A Tale of Two Funds
In my wanderings this weekend, I stumbled onto two funds which, on face, have similar strategies: the Yacktman Fund (YACKX) and the Hussman Strategic Growth Fund (HSGFX). The goal of both is long-term appreciation through investing in common stocks. There are some differences: the former allows up to 20% in foreign equity as well as some debt and the latter adds a focus on capital protection. Nonetheless, both focus on common stocks to grow capital.
How then did one outperform the other by nearly 120% since 2009?
We are not talking a few percentage points or even double-digit differentiation through stock selection, and it is not like one fund bet everything on one stock Yacktman's largest position is 9%, Hussman's is 3%. Essentially, Yacktman doubled his fund while Hussman lost money.
Where is the difference then? It seems that Hussman sold calls on equity indices which more than offset his long equity positions. The nearly 30% short/macro hedge is now the single largest position that, now way in the money, is an outright short position in us equities. This contributed to his fund losing more than 11% in 2012. An expensive hedge indeed. The ironic thing is that Hussman is the fund which adds the capital protection component and describes a strategy that combines valuation with market action.
On the other hand, Yactkman focuses far more on company-specific factors such as high market share and and cheap purchase price. Indeed, there is little mention of the overall economy and more elaboration on what he defines as a "good business." He keeps things simple, buying good companies at good prices.
My view: Hussman doesn't believe he is trying to time the market, but he is. The fact that he sends out weekly commentary is a pretty short term viewpoint, and far more importantly, his market positioning is short term - using options (especially selling calls) is by definition a time-dependent vehicle. It doesn't matter if they are long dated options - there is an inherent path/time dependency risk he is taking and he could be "right" and still lose too much capital before. His arguments, on the other hand, don't have have a time-dependent path to resolution - i.e. risk assets are overbought, but when will then come down then?
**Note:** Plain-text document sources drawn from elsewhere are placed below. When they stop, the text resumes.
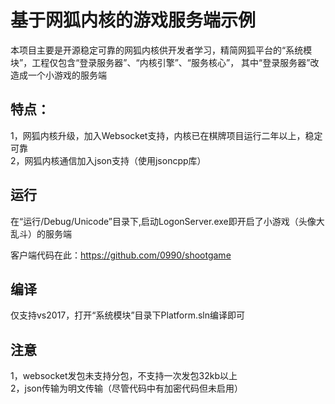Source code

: # 基于网狐内核的游戏服务端示例

本项目主要是开源稳定可靠的网狐内核供开发者学习，精简网狐平台的“系统模块”，工程仅包含“登录服务器”、“内核引擎”、“服务核心”，
其中“登录服务器”改造成一个小游戏的服务端

## 特点：
1，网狐内核升级，加入Websocket支持，内核已在棋牌项目运行二年以上，稳定可靠<br>
2，网狐内核通信加入json支持（使用jsoncpp库）<br>

## 运行
在“运行/Debug/Unicode”目录下,启动LogonServer.exe即开启了小游戏（头像大乱斗）的服务端<br>

客户端代码在此：https://github.com/0990/shootgame

## 编译
仅支持vs2017，打开“系统模块”目录下Platform.sln编译即可

## 注意
1，websocket发包未支持分包，不支持一次发包32kb以上<br>
2，json传输为明文传输（尽管代码中有加密代码但未启用）<br>
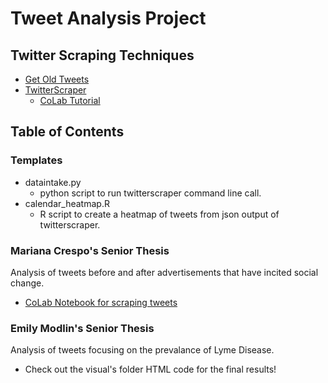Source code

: # Tweet Analysis Project
## Twitter Scraping Techniques
 * [Get Old Tweets](https://github.com/Jefferson-Henrique/GetOldTweets-python)
 * [TwitterScraper](https://github.com/taspinar/twitterscraper)
      - [CoLab Tutorial](https://colab.research.google.com/drive/1Cr3elAIN9mhAsGZisgkIYoA_b8nVR6A2)
## Table of Contents
### Templates
- dataintake.py
   - python script to run twitterscraper command line call.
- calendar_heatmap.R
   - R script to create a heatmap of tweets from json output of twitterscraper.
### Mariana Crespo's Senior Thesis
Analysis of tweets before and after advertisements that have incited social change.
   - [CoLab Notebook for scraping tweets](https://colab.research.google.com/drive/1I3g-ZVrYCXkyK5VcVZ6Ujf-7_rz-7SJy)
### Emily Modlin's Senior Thesis
Analysis of tweets focusing on the prevalance of Lyme Disease.
 - Check out the visual's folder HTML code for the final results!

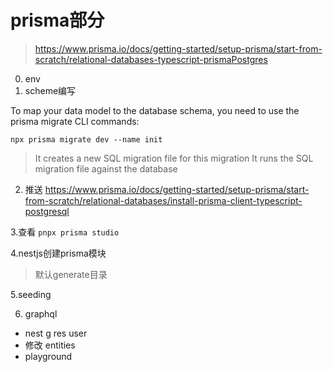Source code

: # prisma部分

> https://www.prisma.io/docs/getting-started/setup-prisma/start-from-scratch/relational-databases-typescript-prismaPostgres

0. env
1. scheme编写

To map your data model to the database schema, you need to use the prisma migrate CLI commands:

`npx prisma migrate dev --name init`

> It creates a new SQL migration file for this migration
> It runs the SQL migration file against the database

2. 推送
   https://www.prisma.io/docs/getting-started/setup-prisma/start-from-scratch/relational-databases/install-prisma-client-typescript-postgresql

3.查看
`pnpx prisma studio`

4.nestjs创建prisma模块

> 默认generate目录

5.seeding


6. graphql

- nest g res user 
- 修改 entities
- playground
Then again, he has been around longer than most of us have been active (fund at least since 2000) in the markets. Perhaps Hussman will have his day?
(icon source: http://mathinsight.org/divergence_idea)
Great post. Thanks for this.
Although I love macro investment strategies, this is one example of why macro calls are so dangerous. Seth Klarman discusses this in "Margin of Safety." He basically argues that the problem with macro bets is that you not only have to be right on the overall economic direction of the global economy (which is influenced by numerous political and economic factors), you also have to be perfect on timing. Accomplishing both is very difficult, and if you are wrong on either one, the mistake could cost you everything. Klarman thus believes that the safest approach to investing is research-driven bottoms-up approach rather than top-down. I see a lot of merit in his points although I personally find fundamental equity research quite boring.
If you've read some of Hussman's latest letters, you'll know it's been ugly for a while. He needs to invest given the current situation, not the situation he wishes existed.
Great post
Donny and Stevie Yacktman... killing it...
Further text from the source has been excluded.